Somewhere along the line the crew moved out of the hotel and into a small orange enclosure that floated on the Newport side of the Ohio River.  It was quickly dubbed the Jazz Ark.  So now Underhill would complain about speedboats caroming too close for comfort and kids who insisted on stepping out onto frozen river ice.  And Scott would occasionally broadcast right from the little café next door where he liked to hang out.  This is the place where I developed my taste for the Jazz Crusaders and Boogaloo Jones, where I first heard of the jazz nightspot The Viking Lounge, where I discovered Dodds Music–the only place in the area that sold component stereo equipment.  I still recall driving across town in my dad’s old Fairlane listening to Gary McFarland’s 60 Miles An Hour Through Beer Can Country! 

Of course this couldn’t last.  Today the Ark is gone, WNOP is a Catholic religious station, and Newport is a gentrified ghetto.  Progress…sheesh! 

Footnote: in checking out a few details on the web to refresh my memory I found someone selling an air check from an old Underhill broadcast in 1962.  It should be here any day.  Isn’t it amazing what you can find on the internet?

3 Responses to “The Jazz Ark”

  1. E F Ellis Says:

    You and I have already treaded some of this water, but this post brings back even more memories.
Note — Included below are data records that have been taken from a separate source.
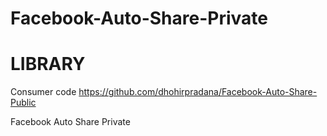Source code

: # Facebook-Auto-Share-Private
# LIBRARY
Consumer code https://github.com/dhohirpradana/Facebook-Auto-Share-Public

Facebook Auto Share Private
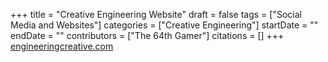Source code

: +++
title = "Creative Engineering Website"
draft = false
tags = ["Social Media and Websites"]
categories = ["Creative Engineering"]
startDate = ""
endDate = ""
contributors = ["The 64th Gamer"]
citations = []
+++
[engineeringcreative.com](https://www.engineeringcreative.com/)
I can remember hitchhiking north on I-75 to see concerts in Cincy or crash for the weekend at friends’ homes north of the Ohio River. Listening to the Jazz Ark was a pure delight. Later when I had my own transportation, I set one of the radio’s pre-sets to WNOP even though I could only receive it when I was a bit north of the Owenton exits on I-75. It was really a revelation and should be more than a footnote in the oral history of a few old guys living south of Lexington.

  2. LDP Says:

    How I miss the Jazz Ark!

    Whales Never Outgrow Pimples

  3. Andy B Says:

    Hey Tom!
    You still here?
    I was surfing for Leo tonight when I ran into this antique bit of music-soulmateness.
    I just got new vanity licanse plates: NOP JAZZ.
    You still there?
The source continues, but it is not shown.